Aún meses después del rompimiento, cuando escuchaba que se acercaba un automóvil por la calle, yo saltaba a la ventana para ver si era él. Cuando el teléfono sonaba, un estremecimiento de esperanza me recorría la espalda. Una noche que me encontraba recortando fotografías de revistas y las pegaba en la pared, un automóvil se acercó por la calle; pero yo estaba demasiado preocupada como para notar que era el auto que estuve esperando escuchar durante los últimos dos meses.
—Chloe, soy yo, es que…
¡Era él, me llamaba porque venía a verme! Mientras bajaba las escaleras, mi corazón se aceleró y mis pensamientos se concentraban en una reconciliación. Él había comprendido su error. Cuando salí de la casa, ahí estaba él, espléndido como siempre.

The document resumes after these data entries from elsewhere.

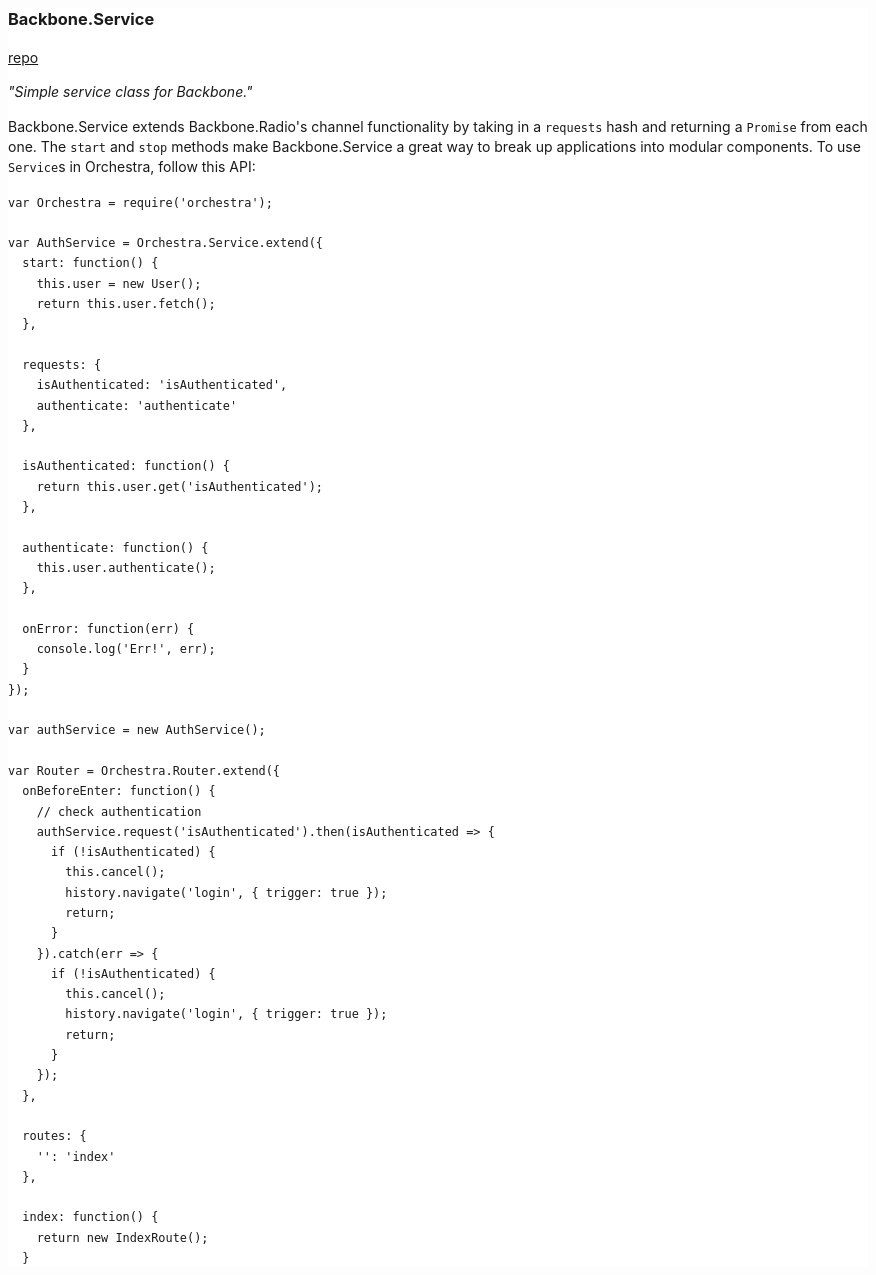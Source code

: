 ### Backbone.Service
[repo](https://github.com/thejameskyle/backbone.service)

_"Simple service class for Backbone."_

Backbone.Service extends Backbone.Radio's channel functionality by taking in a `requests` hash and returning a `Promise`
from each one. The `start` and `stop` methods make Backbone.Service a great way to break up applications into modular components. To use `Service`s in Orchestra, follow this API:

```
var Orchestra = require('orchestra');

var AuthService = Orchestra.Service.extend({
  start: function() {
    this.user = new User();
    return this.user.fetch();
  },

  requests: {
    isAuthenticated: 'isAuthenticated',
    authenticate: 'authenticate'
  },

  isAuthenticated: function() {
    return this.user.get('isAuthenticated');
  },

  authenticate: function() {
    this.user.authenticate();
  },

  onError: function(err) {
    console.log('Err!', err);
  }
});

var authService = new AuthService();

var Router = Orchestra.Router.extend({
  onBeforeEnter: function() {
    // check authentication
    authService.request('isAuthenticated').then(isAuthenticated => {
      if (!isAuthenticated) {
        this.cancel();
        history.navigate('login', { trigger: true });
        return;
      }
    }).catch(err => {
      if (!isAuthenticated) {
        this.cancel();
        history.navigate('login', { trigger: true });
        return;
      }
    });
  },

  routes: {
    '': 'index'
  },

  index: function() {
    return new IndexRoute();
  }
```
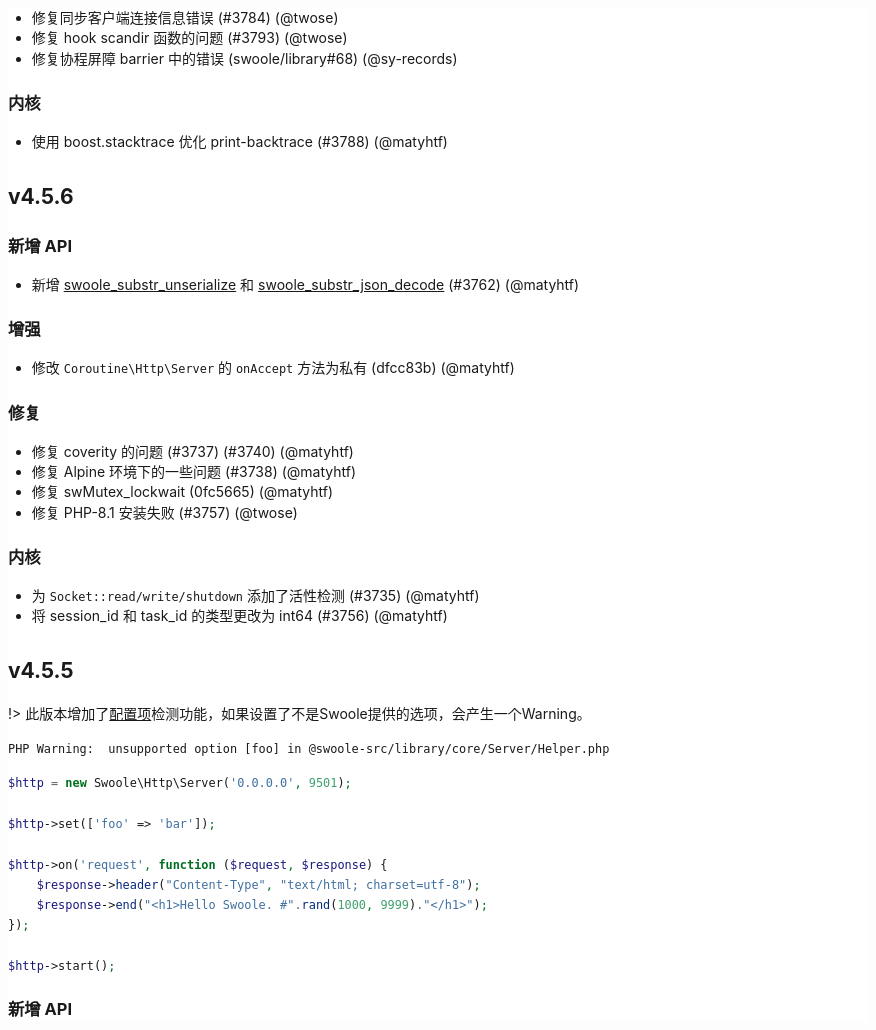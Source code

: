 - 修复同步客户端连接信息错误 (#3784) (@twose)
- 修复 hook scandir 函数的问题 (#3793) (@twose)
- 修复协程屏障 barrier 中的错误 (swoole/library#68) (@sy-records)

### 内核

- 使用 boost.stacktrace 优化 print-backtrace (#3788) (@matyhtf)

## v4.5.6

### 新增 API

- 新增 [swoole_substr_unserialize](/functions?id=swoole_substr_unserialize) 和 [swoole_substr_json_decode](/functions?id=swoole_substr_json_decode) (#3762) (@matyhtf)

### 增强

- 修改 `Coroutine\Http\Server` 的 `onAccept` 方法为私有 (dfcc83b) (@matyhtf)

### 修复

- 修复 coverity 的问题 (#3737) (#3740) (@matyhtf)
- 修复 Alpine 环境下的一些问题 (#3738) (@matyhtf)
- 修复 swMutex_lockwait (0fc5665) (@matyhtf)
- 修复 PHP-8.1 安装失败 (#3757) (@twose)

### 内核

- 为 `Socket::read/write/shutdown` 添加了活性检测 (#3735) (@matyhtf)
- 将 session_id 和 task_id 的类型更改为 int64 (#3756) (@matyhtf)

## v4.5.5

!> 此版本增加了[配置项](/server/setting)检测功能，如果设置了不是Swoole提供的选项，会产生一个Warning。

```shell
PHP Warning:  unsupported option [foo] in @swoole-src/library/core/Server/Helper.php 
```

```php
$http = new Swoole\Http\Server('0.0.0.0', 9501);

$http->set(['foo' => 'bar']);

$http->on('request', function ($request, $response) {
    $response->header("Content-Type", "text/html; charset=utf-8");
    $response->end("<h1>Hello Swoole. #".rand(1000, 9999)."</h1>");
});

$http->start();
```

### 新增 API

—Chloe, vine para regresarte tu suéter. Lo dejaste en mi casa… ¿Te acuerdas?
Yo lo había olvidado por completo pero mentí.
—Sí, claro. Gracias.
No lo había visto desde que terminamos y era doloroso, muy doloroso. Quería poder amarlo de nuevo.
—Bueno, ya nos veremos por ahí —dijo él.
Un instante después ya se había marchado. Otra vez me encontraba en la oscuridad, escuchando cómo se alejaba su automóvil. Regresé lentamente a mi habitación y seguí pegando fotos en la pared.
Durante semanas caminé como si no tuviera alma en el cuerpo. Me observaba durante horas frente al espejo intentando descubrir qué es lo que estaba mal conmigo, intentando comprender en qué me había equivocado, buscando las respuestas en el interior del espejo. Hablaba con Rachel durante horas.
—Rachel, no te has puesto a pensar que cuando te enamoras, siempre terminas sufriendo…
Le decía antes de romper en llanto. Sus palabras de aliento no hacían más que darme motivos para sentir lástima de mí.
Poco tiempo después mi tristeza se volvió locura. Empecé a odiarlo y a culparlo por mis problemas, estaba convencida de que él había destrozado mi vida. Durante meses sólo pensé en él.
De repente todo cambió. Comprendí que yo tenía que seguir adelante, y cada día me sentía un poco menos triste. ¡Incluso empecé a salir con amigos nuevos!
Un día, cuando revisaba mi cartera, encontré una fotografía de él. La observé durante unos minutos, leía su rostro como si fuera un libro: un libro que sabía que ya había terminado y que debía dejarlo. Tomé la fotografía y la dejé en un cajón donde pongo todo lo que no tiene un lugar determinado.
Sonreí y comprendí que podía hacer lo mismo en mi corazón. Dejarlo escondido en algún lugar especial y seguir mi camino. Lo amé, lo perdí y sufrí. Ya era hora de perdonar y olvidar. También de perdonarme porque gran parte de mi dolor era por sentir que yo había hecho algo mal. Ahora lo veía diferente.
Mi madre solía decirme:
—Chloe, existen dos clases de personas en el mundo: las que cantan en la ducha y juegan al tejo, y las que se refugian en la noche con lágrimas en los ojos.
Lo que llegué a comprender es que la gente tiene la oportunidad de elegir qué clase de personas quieren ser, y también que todos tenemos un poco de ambas.
Ese mismo día salí al patio y jugué al tejo con mi hermana, y esa noche canté más alto que nunca en la ducha.